Quello dell’uso delle armi è un dilemma per credenti e non credenti. Ma i primi dovrebbero avere la bussola del Concilio, della Pacem in terris e di tanti altri momenti in cui il concetto di “guerra giusta” è stato messo da parte. Eppure alcuni tendono comunque a dimenticarlo.

Credo che talvolta prevalga una lettura un po’ manichea che preferisce la scorciatoia della violenza e si illude di poter rincorrere, attraverso essa, il presunto bene assoluto. Pur vedendo con chiarezza le colpe dell’aggressore, a prevalere deve essere sempre il primato della ragione perché la guerra – come ha detto papa Francesco - lascia sempre il mondo peggio di come l’ha trovato. Senza considerare che in questo caso, ogni minuto che passa aumentano anche i rischi di un conflitto nucleare dalle conseguenze incalcolabili. Non capisco perché, con la stessa meticolosa premura con la quale ci si riarma, non si vogliano attivare anche altre vie in grado di riportarci a un primato della parola, dei gesti e ovviamente anche dei giudizi nei confronti della storia e dei prepotenti.

Qual è la causa di tutto ciò e quale potrebbe essere il rimedio?

Talvolta ho la sensazione che, soprattutto dopo questi mesi di pandemia, la crisi della politica ovatti le nostre coscienze facendoci ritirare nei nostri piccoli orticelli, con sguardi sempre più angusti. La pandemia e la guerra sono a mio avviso correlati perché sono entrambi aspetti della crisi della polis da cui può salvarci però la profezia. Non solo da una prospettiva biblica e spirituale ma anche sul piano etico. Esiste infatti anche una profezia laica che consiste nella capacità di anticipare il futuro, costi quel che costi. Invece continuiamo a parlare di maggioranze politiche fermandoci all’aula parlamentare, dimenticando che anche alle ultime elezioni c’è stato un forte astensionismo che obbligherebbe tutti a essere consapevoli che le istituzioni non coinvolgono più una fetta consistente di popolazione nelle forme tradizionali della politica. C’è un’astensione dal voto ma anche dalla stessa capacità di guardare in faccia la realtà e i suoi problemi.
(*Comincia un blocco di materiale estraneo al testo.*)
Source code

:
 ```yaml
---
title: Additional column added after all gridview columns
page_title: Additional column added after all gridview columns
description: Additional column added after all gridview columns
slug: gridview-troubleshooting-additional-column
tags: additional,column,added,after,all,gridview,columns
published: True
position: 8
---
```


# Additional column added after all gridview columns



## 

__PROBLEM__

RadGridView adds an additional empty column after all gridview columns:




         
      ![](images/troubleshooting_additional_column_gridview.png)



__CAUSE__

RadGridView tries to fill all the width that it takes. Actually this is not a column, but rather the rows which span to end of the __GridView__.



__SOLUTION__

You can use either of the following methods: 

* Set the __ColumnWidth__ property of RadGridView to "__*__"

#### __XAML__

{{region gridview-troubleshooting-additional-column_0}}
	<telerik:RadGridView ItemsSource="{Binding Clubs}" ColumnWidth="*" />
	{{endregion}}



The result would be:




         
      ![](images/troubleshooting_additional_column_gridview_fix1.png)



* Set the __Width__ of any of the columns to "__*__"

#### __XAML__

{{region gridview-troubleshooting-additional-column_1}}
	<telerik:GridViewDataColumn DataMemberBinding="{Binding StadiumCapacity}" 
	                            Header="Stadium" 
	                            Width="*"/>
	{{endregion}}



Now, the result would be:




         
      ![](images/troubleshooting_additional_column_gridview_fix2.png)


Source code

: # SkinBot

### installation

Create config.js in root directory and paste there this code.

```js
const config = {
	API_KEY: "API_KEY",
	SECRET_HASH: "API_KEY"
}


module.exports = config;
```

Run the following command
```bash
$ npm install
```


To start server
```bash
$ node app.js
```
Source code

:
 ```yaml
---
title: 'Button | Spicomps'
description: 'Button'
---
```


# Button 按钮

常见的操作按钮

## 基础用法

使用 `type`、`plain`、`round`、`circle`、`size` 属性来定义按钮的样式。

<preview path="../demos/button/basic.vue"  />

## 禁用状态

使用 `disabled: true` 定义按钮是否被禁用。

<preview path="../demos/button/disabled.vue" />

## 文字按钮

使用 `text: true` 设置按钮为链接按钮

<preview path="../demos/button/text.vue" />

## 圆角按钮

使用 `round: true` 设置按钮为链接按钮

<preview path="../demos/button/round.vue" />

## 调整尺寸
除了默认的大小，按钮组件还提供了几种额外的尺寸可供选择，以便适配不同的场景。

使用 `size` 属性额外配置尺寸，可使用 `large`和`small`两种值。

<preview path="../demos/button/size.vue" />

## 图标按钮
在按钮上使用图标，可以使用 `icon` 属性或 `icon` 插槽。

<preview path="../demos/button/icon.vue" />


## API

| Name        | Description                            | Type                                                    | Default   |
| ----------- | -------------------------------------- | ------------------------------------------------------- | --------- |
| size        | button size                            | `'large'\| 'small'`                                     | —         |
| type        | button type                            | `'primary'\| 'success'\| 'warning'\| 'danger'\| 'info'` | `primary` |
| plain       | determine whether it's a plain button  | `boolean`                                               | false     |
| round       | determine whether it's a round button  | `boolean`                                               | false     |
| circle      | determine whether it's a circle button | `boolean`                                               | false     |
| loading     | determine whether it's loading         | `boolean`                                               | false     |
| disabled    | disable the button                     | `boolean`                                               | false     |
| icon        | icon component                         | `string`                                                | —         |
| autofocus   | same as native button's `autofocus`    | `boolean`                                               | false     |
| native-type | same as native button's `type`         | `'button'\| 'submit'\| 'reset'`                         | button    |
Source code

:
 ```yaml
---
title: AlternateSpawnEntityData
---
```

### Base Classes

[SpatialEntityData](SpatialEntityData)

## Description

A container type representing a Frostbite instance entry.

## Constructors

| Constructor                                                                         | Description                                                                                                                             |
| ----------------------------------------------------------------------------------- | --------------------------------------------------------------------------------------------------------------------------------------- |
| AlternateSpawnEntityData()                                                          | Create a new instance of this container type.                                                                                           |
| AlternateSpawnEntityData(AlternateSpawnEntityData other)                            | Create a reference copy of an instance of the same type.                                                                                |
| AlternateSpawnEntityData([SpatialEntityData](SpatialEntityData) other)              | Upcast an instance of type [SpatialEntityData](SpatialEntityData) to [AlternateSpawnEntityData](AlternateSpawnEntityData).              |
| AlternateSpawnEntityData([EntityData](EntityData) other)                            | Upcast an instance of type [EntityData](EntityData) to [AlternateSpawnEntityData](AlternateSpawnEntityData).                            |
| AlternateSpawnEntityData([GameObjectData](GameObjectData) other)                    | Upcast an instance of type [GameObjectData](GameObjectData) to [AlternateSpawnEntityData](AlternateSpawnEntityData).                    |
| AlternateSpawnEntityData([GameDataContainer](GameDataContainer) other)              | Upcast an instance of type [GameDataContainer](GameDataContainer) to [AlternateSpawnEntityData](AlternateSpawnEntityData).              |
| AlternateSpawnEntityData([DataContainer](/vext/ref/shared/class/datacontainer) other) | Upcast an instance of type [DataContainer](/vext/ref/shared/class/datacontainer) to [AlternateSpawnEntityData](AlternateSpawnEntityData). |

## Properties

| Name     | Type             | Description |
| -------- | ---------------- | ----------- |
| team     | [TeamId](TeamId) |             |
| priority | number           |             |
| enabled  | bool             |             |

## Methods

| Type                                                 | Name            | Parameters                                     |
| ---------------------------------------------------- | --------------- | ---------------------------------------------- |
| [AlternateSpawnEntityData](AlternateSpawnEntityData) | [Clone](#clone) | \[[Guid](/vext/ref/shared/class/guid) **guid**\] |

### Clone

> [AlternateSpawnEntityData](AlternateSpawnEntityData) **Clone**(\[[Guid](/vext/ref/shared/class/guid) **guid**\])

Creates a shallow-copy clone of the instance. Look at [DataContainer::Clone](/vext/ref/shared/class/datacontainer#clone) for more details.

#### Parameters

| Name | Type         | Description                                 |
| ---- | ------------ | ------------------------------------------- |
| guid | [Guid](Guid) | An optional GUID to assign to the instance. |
Vent’anni fa il popolo della pace scese in piazza in tutto il mondo. Per adesso solo l’Italia è riuscita a organizzare una grande manifestazione. Cos’è cambiato?

Oggi c’è un clima culturale e sociale di risentimento tra la gente che è imparentato con quello cui abbiamo assistito sulla vicenda dei vaccini e dei Green pass. Credo che la disgregazione del tessuto sociale e la povertà diffusa siano i più importanti detonatori di questa contrapposizione. Adesso sempre più persone, in gran parte italiane, si rivolgono al nostro monastero per chiedere aiuto, perché hanno fame, nel vero senso della parola.